“骨豺死了。”
    它的声音从那张裂口中涌出来:
    “独角也死了,三首也死了,全都死了。”
    它“看”向白骨王座的方向。
    嘴唇微动,声音竟是传递到了玉无骸那:“玉无骸,你派去的狗,被人宰了。”
    “我看见了。”
    玉无骸的声音平静。
    它从王座上站起来,那件骨片长袍从阶梯上滑落。
    “不止是我的狗,你派去的独角,魂无归派去的三首,都死了。”
    “死在同一个人手里。”
    更深处,一个更阴沉更飘忽的声音响了起来。
    “不用你们多说。”
    那声音像是从无数个方向同时传来,忽远忽近,忽左忽右,让人根本无法锁定它的源头。
    一道半透明的灰白色的虚影缓缓浮现。
    它的形態像一团被风吹散的烟雾,又像一面碎裂成千万片的镜子。
    每一块碎片里,都囚禁著一个正在无声尖叫的灵魂。
    正是七十二路妖王,噬魂王,本名,魂无归。
    “那个黑头髮的。”
    魂无归的声音飘忽不定:“他身上有佛国七佛的规则碎片味道。”
    “还有別的,很多,很杂。”
    “他吃过不少我们的同类。”
    它顿了顿:“一定....很美味。”
    玉无骸坐在王座上眯起眼睛:“他很强。”
    “比情报里说的更强。”
    血无竭的血云躯体翻涌了一下。
    “那又如何?他一个人再强,能强过我们三个?能强过我们座下数千万妖兵妖將?”

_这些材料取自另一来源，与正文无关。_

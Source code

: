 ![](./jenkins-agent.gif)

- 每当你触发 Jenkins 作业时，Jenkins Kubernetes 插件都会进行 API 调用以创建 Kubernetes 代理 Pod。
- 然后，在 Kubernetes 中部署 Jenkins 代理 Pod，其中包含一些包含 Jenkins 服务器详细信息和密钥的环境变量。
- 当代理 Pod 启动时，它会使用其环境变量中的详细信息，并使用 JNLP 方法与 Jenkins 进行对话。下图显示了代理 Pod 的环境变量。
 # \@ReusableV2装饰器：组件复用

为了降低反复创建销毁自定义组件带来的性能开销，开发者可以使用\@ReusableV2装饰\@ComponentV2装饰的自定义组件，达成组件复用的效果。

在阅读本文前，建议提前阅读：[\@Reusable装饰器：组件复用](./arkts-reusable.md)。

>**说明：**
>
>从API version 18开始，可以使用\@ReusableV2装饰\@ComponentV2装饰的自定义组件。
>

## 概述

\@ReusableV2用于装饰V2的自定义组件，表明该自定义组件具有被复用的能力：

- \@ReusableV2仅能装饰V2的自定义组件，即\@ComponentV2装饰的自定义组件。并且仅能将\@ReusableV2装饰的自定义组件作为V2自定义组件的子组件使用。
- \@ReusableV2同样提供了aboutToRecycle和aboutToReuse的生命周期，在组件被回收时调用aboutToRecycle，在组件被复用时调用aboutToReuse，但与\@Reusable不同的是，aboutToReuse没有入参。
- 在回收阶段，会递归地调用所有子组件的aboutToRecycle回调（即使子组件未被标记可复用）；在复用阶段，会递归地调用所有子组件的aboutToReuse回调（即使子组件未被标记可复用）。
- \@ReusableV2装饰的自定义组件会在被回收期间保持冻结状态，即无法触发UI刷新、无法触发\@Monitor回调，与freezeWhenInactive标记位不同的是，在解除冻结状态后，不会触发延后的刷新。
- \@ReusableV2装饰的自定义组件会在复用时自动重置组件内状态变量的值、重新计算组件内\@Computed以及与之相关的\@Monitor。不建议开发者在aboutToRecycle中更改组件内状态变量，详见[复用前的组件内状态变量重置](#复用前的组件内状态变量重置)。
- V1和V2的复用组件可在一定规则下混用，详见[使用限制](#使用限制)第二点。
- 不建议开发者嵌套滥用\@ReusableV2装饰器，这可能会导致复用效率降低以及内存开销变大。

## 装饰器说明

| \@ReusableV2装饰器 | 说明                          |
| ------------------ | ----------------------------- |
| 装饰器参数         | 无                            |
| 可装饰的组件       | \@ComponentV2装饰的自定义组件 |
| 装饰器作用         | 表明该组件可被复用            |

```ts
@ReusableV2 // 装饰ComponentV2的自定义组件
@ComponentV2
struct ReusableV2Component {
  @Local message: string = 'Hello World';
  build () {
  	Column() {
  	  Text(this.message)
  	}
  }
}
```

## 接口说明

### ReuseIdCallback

    “能强过这片尸骨荒原上,我们经营了数万年的根基?”
    它的声音带著一种被冒犯的暴怒。
    “他不过是一只不知天高地厚的虫子!”
    “一只侥倖咬死了几只老狗,就敢跑到我们门前狂吠的野狗!”
    “玉无骸,你怕了?”
    “他苏无忌不过是区区一介下等生物罢了!”
    玉无骸轻笑一声:
    “怕?”
    玉无骸的声音很轻,像在自言自语。
    “我只是在想,他吃掉七佛的规则碎片,是怎么消化的。”
    “吃掉之后,那些规则在他体內,是怎么融合的。”
    “如果我们吃掉他,那些已经融合的规则,会不会更容易被我们……吸收。”
    血无竭沉默了。
    魂无归也沉默了。
    它们读懂了玉无骸的意思。
    不是怕,是贪婪。
    是对那个男人体內那团由无数规则碎片融合而成的独一无二力量的贪婪。
    它们是大荒妖域七十二路妖王。
    是距离“皇”的血脉只差一步之遥的存在。
    但它们知道,那一步,就是天堑。
    血脉的跃迁,不是靠苦修,不是靠吞噬同族,是靠“机缘”。
    现在这世界什么是那个机缘?
    苏无忌,就是那个存在。
    “那便……让他来。”
    玉无骸的声音恢復了平静。
    “他不是要一路杀过去么,让他杀,让他杀穿外围,杀到我们面前。”
    “让他觉得,我们不过如此。”
    “让他觉得,他距离吞下大荒妖域,只差最后一步。”
    “然后,在他最接近胜利的那一刻。”
    它抬起头,狞笑道:“让他知道,什么才叫真正的王。”
    血无竭的血云躯体剧烈翻涌,发出一阵狂笑。
    “哈哈哈哈!!好!那就让他来!让他杀!”
    “我倒要看看,他那柄剑,斩不斩得断我这不死血颅!”
    “把所有手下都派出去!!”
    “我看那苏无忌!!能杀多.........”
    血无竭的话音未落。
    咯噔。
    它的声音戛然而止。
    嗯?
    血无竭皱起了眉头。
    怎么回事?
    这种感觉,很陌生。
    陌生到它花了一瞬才从记忆的最底层翻出那个早已蒙尘的词。
    ————不安。
    它,血颅王·血无竭,七十二路妖王之一,不死血颅的执掌者,在这片尸骨荒原上盘踞了万年。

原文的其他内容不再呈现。